Activation of noradrenergic neurons with yohimbine leads to rapid autophosphorylation of postsynaptic Trk receptors in the cortex. (A) Yohimbine treatment increases tyrosine phosphorylation of TrkB. Cortical lysates from mice treated for 30 or 60 min with 2 mg/kg yohimbine were immunoprecipitated with anti-panTrk, and Western blots of the immunoprecipitates were probed with anti-phosphotyrosine to monitor Trk receptor activation (top) and then reprobed with anti-TrkBin to monitor total TrkB levels (bottom). The numbers at left of the panels indicate the molecular mass markers. (B) BDNF levels in the cortex do not increase after yohimbine treatment.
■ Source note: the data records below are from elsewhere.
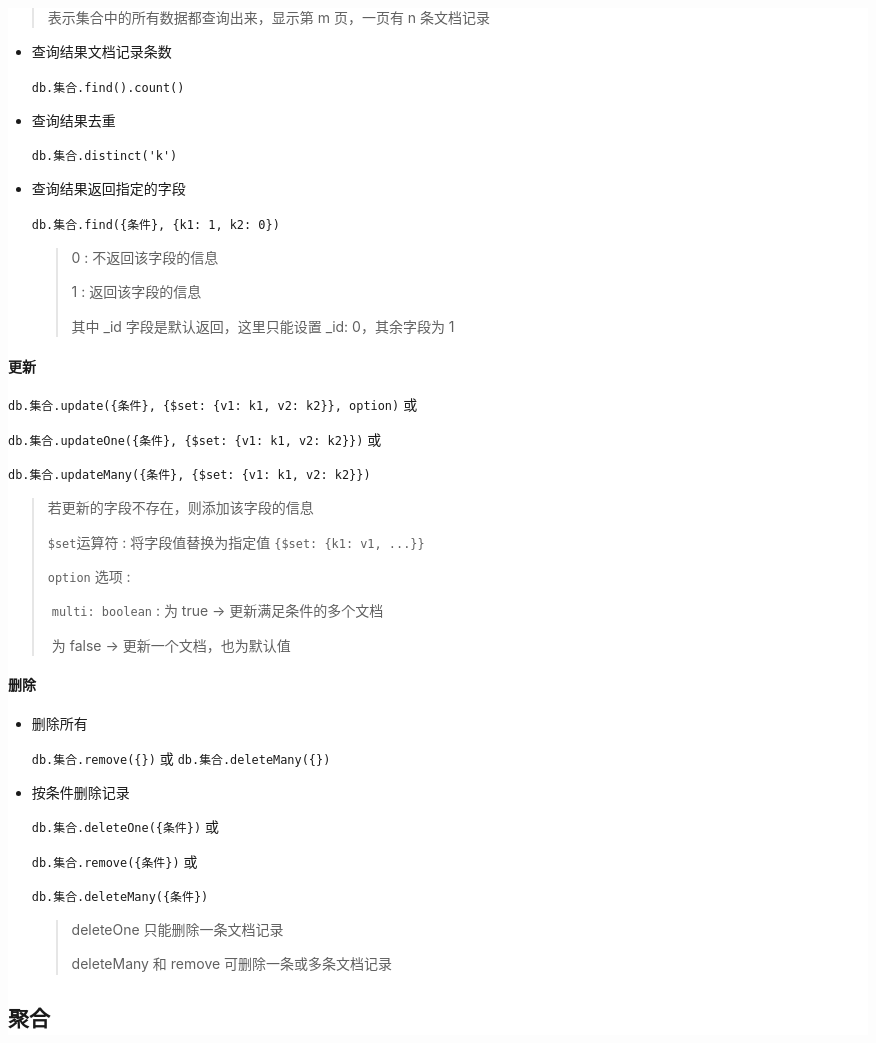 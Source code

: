   > 表示集合中的所有数据都查询出来，显示第 m 页，一页有 n 条文档记录

- 查询结果文档记录条数

  `db.集合.find().count()`

- 查询结果去重

  `db.集合.distinct('k')`

- 查询结果返回指定的字段

  `db.集合.find({条件}, {k1: 1, k2: 0})`

  > 0 : 不返回该字段的信息
  >
  > 1 : 返回该字段的信息
  >
  > 其中 _id 字段是默认返回，这里只能设置 _id: 0，其余字段为 1

#### 更新

`db.集合.update({条件}, {$set: {v1: k1, v2: k2}}, option)` 或

`db.集合.updateOne({条件}, {$set: {v1: k1, v2: k2}})`  或

`db.集合.updateMany({条件}, {$set: {v1: k1, v2: k2}})` 

> 若更新的字段不存在，则添加该字段的信息
>
> <a id="size"></a>
>
> `$set`运算符 : 将字段值替换为指定值 `{$set: {k1: v1, ...}}`
>
> `option` 选项 :
>
> ​				 `multi: boolean` : 为 true -> 更新满足条件的多个文档
>
> ​													   为 false -> 更新一个文档，也为默认值

#### 删除

- 删除所有

  `db.集合.remove({})` 或 `db.集合.deleteMany({})` 

- 按条件删除记录

  `db.集合.deleteOne({条件})` 或

  `db.集合.remove({条件})` 或

  `db.集合.deleteMany({条件})` 

  > deleteOne 只能删除一条文档记录
  >
  > deleteMany 和 remove 可删除一条或多条文档记录

## 聚合
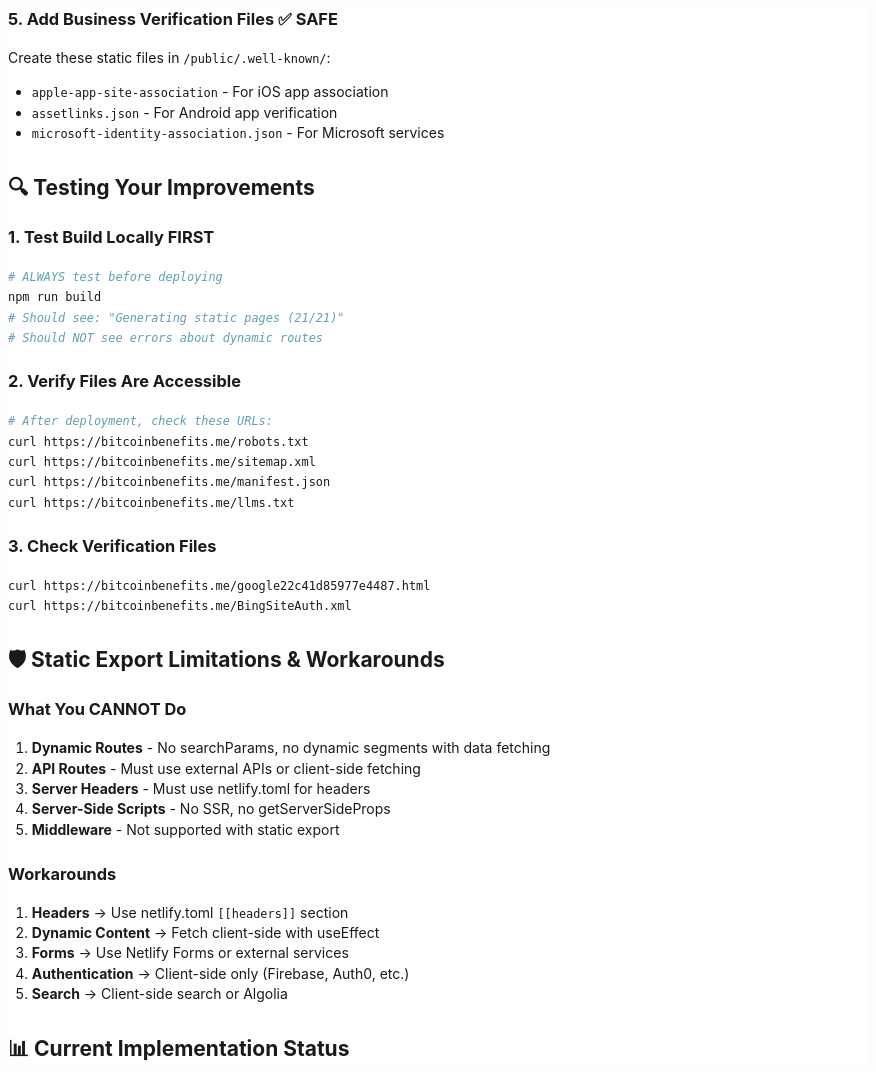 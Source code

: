 ### 5. Add Business Verification Files ✅ SAFE
Create these static files in `/public/.well-known/`:
- `apple-app-site-association` - For iOS app association
- `assetlinks.json` - For Android app verification
- `microsoft-identity-association.json` - For Microsoft services

## 🔍 Testing Your Improvements

### 1. Test Build Locally FIRST
```bash
# ALWAYS test before deploying
npm run build
# Should see: "Generating static pages (21/21)"
# Should NOT see errors about dynamic routes
```

### 2. Verify Files Are Accessible
```bash
# After deployment, check these URLs:
curl https://bitcoinbenefits.me/robots.txt
curl https://bitcoinbenefits.me/sitemap.xml
curl https://bitcoinbenefits.me/manifest.json
curl https://bitcoinbenefits.me/llms.txt
```

### 3. Check Verification Files
```bash
curl https://bitcoinbenefits.me/google22c41d85977e4487.html
curl https://bitcoinbenefits.me/BingSiteAuth.xml
```

## 🛡️ Static Export Limitations & Workarounds

### What You CANNOT Do
1. **Dynamic Routes** - No searchParams, no dynamic segments with data fetching
2. **API Routes** - Must use external APIs or client-side fetching
3. **Server Headers** - Must use netlify.toml for headers
4. **Server-Side Scripts** - No SSR, no getServerSideProps
5. **Middleware** - Not supported with static export

### Workarounds
1. **Headers** → Use netlify.toml `[[headers]]` section
2. **Dynamic Content** → Fetch client-side with useEffect
3. **Forms** → Use Netlify Forms or external services
4. **Authentication** → Client-side only (Firebase, Auth0, etc.)
5. **Search** → Client-side search or Algolia

## 📊 Current Implementation Status
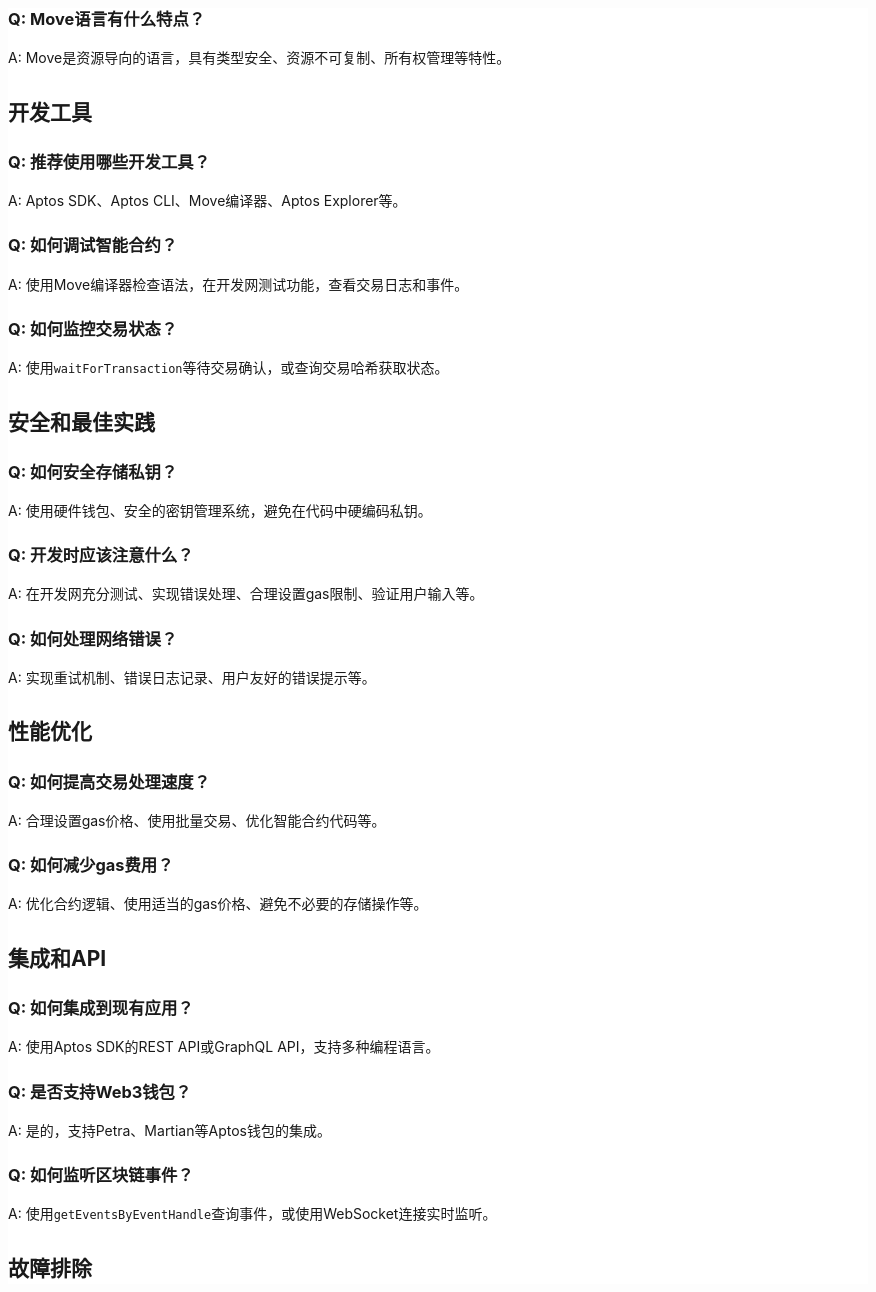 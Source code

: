### Q: Move语言有什么特点？
A: Move是资源导向的语言，具有类型安全、资源不可复制、所有权管理等特性。

## 开发工具

### Q: 推荐使用哪些开发工具？
A: Aptos SDK、Aptos CLI、Move编译器、Aptos Explorer等。

### Q: 如何调试智能合约？
A: 使用Move编译器检查语法，在开发网测试功能，查看交易日志和事件。

### Q: 如何监控交易状态？
A: 使用`waitForTransaction`等待交易确认，或查询交易哈希获取状态。

## 安全和最佳实践

### Q: 如何安全存储私钥？
A: 使用硬件钱包、安全的密钥管理系统，避免在代码中硬编码私钥。

### Q: 开发时应该注意什么？
A: 在开发网充分测试、实现错误处理、合理设置gas限制、验证用户输入等。

### Q: 如何处理网络错误？
A: 实现重试机制、错误日志记录、用户友好的错误提示等。

## 性能优化

### Q: 如何提高交易处理速度？
A: 合理设置gas价格、使用批量交易、优化智能合约代码等。

### Q: 如何减少gas费用？
A: 优化合约逻辑、使用适当的gas价格、避免不必要的存储操作等。

## 集成和API

### Q: 如何集成到现有应用？
A: 使用Aptos SDK的REST API或GraphQL API，支持多种编程语言。

### Q: 是否支持Web3钱包？
A: 是的，支持Petra、Martian等Aptos钱包的集成。

### Q: 如何监听区块链事件？
A: 使用`getEventsByEventHandle`查询事件，或使用WebSocket连接实时监听。

## 故障排除
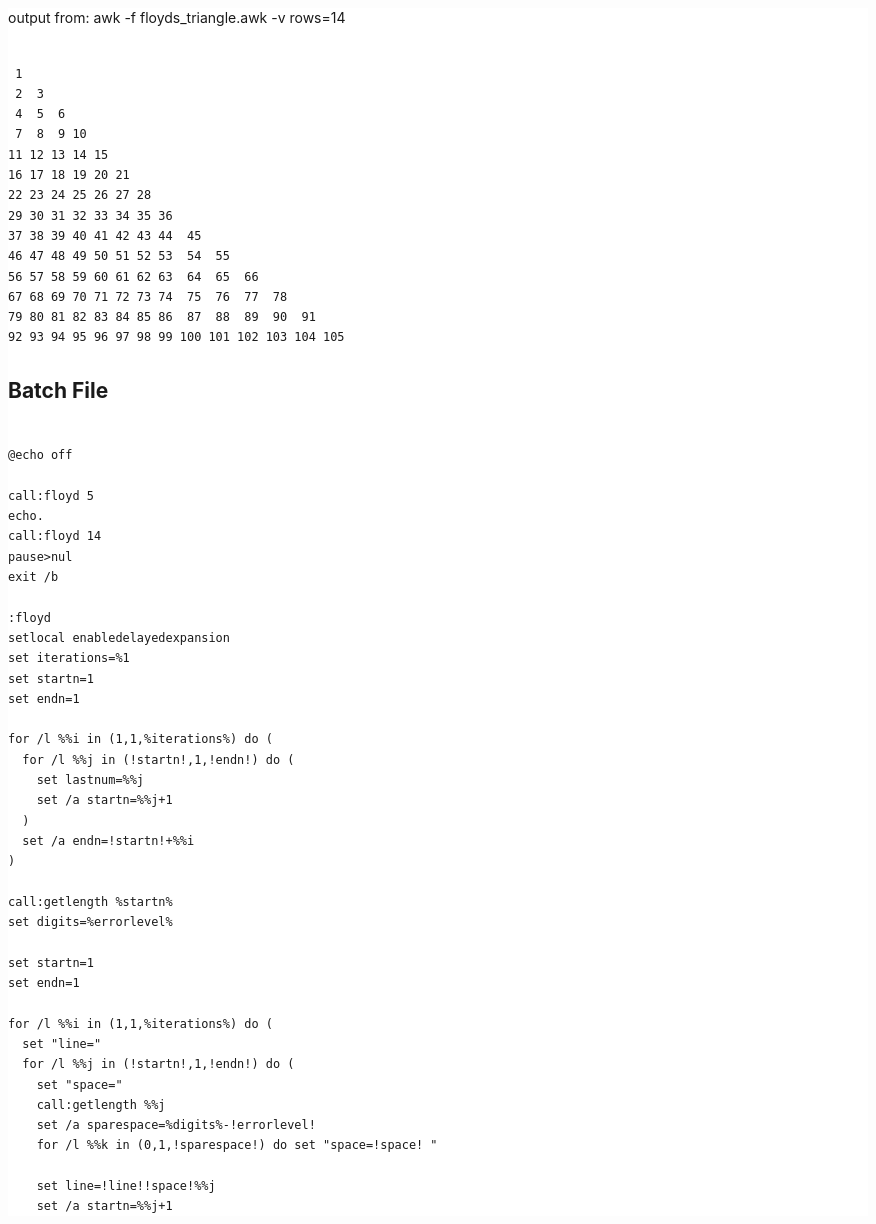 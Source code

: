 <p>output from: awk -f floyds_triangle.awk -v rows=14</p>

```txt

 1
 2  3
 4  5  6
 7  8  9 10
11 12 13 14 15
16 17 18 19 20 21
22 23 24 25 26 27 28
29 30 31 32 33 34 35 36
37 38 39 40 41 42 43 44  45
46 47 48 49 50 51 52 53  54  55
56 57 58 59 60 61 62 63  64  65  66
67 68 69 70 71 72 73 74  75  76  77  78
79 80 81 82 83 84 85 86  87  88  89  90  91
92 93 94 95 96 97 98 99 100 101 102 103 104 105

```



## Batch File


```dos

@echo off

call:floyd 5
echo.
call:floyd 14
pause>nul
exit /b

:floyd
setlocal enabledelayedexpansion
set iterations=%1
set startn=1
set endn=1

for /l %%i in (1,1,%iterations%) do (
  for /l %%j in (!startn!,1,!endn!) do (
    set lastnum=%%j
    set /a startn=%%j+1
  )
  set /a endn=!startn!+%%i
)

call:getlength %startn%
set digits=%errorlevel%

set startn=1
set endn=1

for /l %%i in (1,1,%iterations%) do (
  set "line="
  for /l %%j in (!startn!,1,!endn!) do (
    set "space="
    call:getlength %%j
    set /a sparespace=%digits%-!errorlevel!
    for /l %%k in (0,1,!sparespace!) do set "space=!space! "

    set line=!line!!space!%%j
    set /a startn=%%j+1
``` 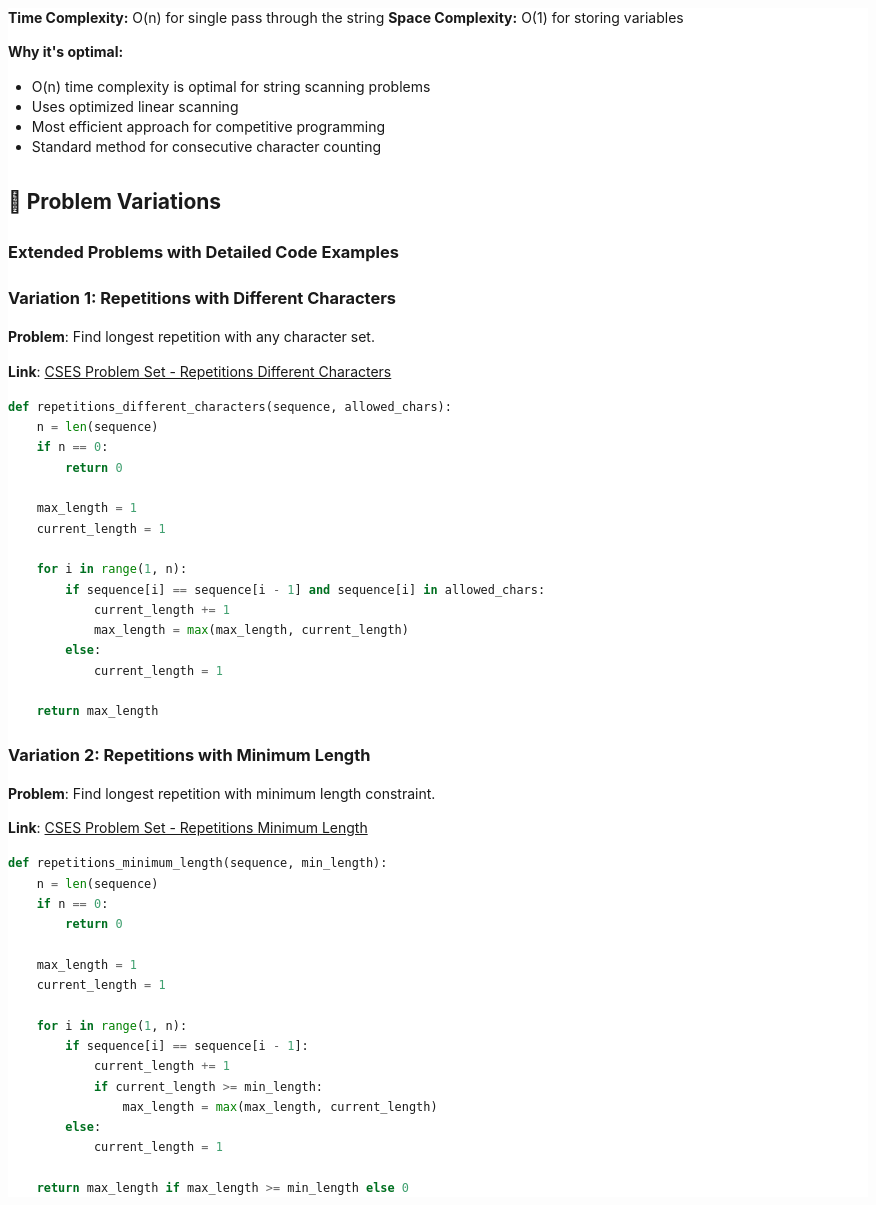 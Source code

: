 **Time Complexity:** O(n) for single pass through the string
**Space Complexity:** O(1) for storing variables

**Why it's optimal:**
- O(n) time complexity is optimal for string scanning problems
- Uses optimized linear scanning
- Most efficient approach for competitive programming
- Standard method for consecutive character counting

## 🚀 Problem Variations

### Extended Problems with Detailed Code Examples

### Variation 1: Repetitions with Different Characters
**Problem**: Find longest repetition with any character set.

**Link**: [CSES Problem Set - Repetitions Different Characters](https://cses.fi/problemset/task/repetitions_different_characters)

```python
def repetitions_different_characters(sequence, allowed_chars):
    n = len(sequence)
    if n == 0:
        return 0
    
    max_length = 1
    current_length = 1
    
    for i in range(1, n):
        if sequence[i] == sequence[i - 1] and sequence[i] in allowed_chars:
            current_length += 1
            max_length = max(max_length, current_length)
        else:
            current_length = 1
    
    return max_length
```

### Variation 2: Repetitions with Minimum Length
**Problem**: Find longest repetition with minimum length constraint.

**Link**: [CSES Problem Set - Repetitions Minimum Length](https://cses.fi/problemset/task/repetitions_minimum_length)

```python
def repetitions_minimum_length(sequence, min_length):
    n = len(sequence)
    if n == 0:
        return 0
    
    max_length = 1
    current_length = 1
    
    for i in range(1, n):
        if sequence[i] == sequence[i - 1]:
            current_length += 1
            if current_length >= min_length:
                max_length = max(max_length, current_length)
        else:
            current_length = 1
    
    return max_length if max_length >= min_length else 0
```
Cortical lysates from individual control and yohimbine-treated (30 min) animals were analyzed by SDS-PAGE, and the resultant Western blot was probed with an antibody specific to BDNF. Each lane represents lysates from one animal. BDNF produced by PC12 cells infected with a BDNF-expressing vaccinia virus (Fawcett et al. 1997) was used as a control. (C) Prazosin partially reverses yohimbine-induced activation of Trk receptors in the cortex. Cortical lysates from mice treated for 30 min with 2.5 mg/kg yohimbine were immunoprecipitated with anti-panTrk and then probed with anti-phosphotyrosine (top) and reprobed with anti-TrkBin (bottom). Some of these animals were pretreated with 1 mg/kg prazosin 40 min prior to yohimbine injection. Each lane represents lysates from one animal. The arrows indicate the size of full-length TrkB, and the numbers at left of the panels indicate the molecular mass markers. Note that although there is some animal-to-animal variation, in all cases the highest levels of Trk tyrosine phosphorylation are observed in the yohimbine-treated animals and that this is somewhat diminished in animals that were also treated with prazosin. (D) Quantitation of experiments similar to those shown in C (n = 3 for controls, n = 4 for yohimbine, and n = 3 for yohimbine + prazosin). Western blots were scanned, the intensity of the bands quantitated by image analysis, and the data were expressed as the ratio of phosphoTrk to full-length TrkB levels. These ratios were then normalized to the ratio for control animals analyzed on the same blots. The graphs represent the mean fold change from controls, and the error bars indicate the s.e.m. Asterisks (*) indicate those values that are significantly different from the controls as assessed using ANOVA (P < 0.01).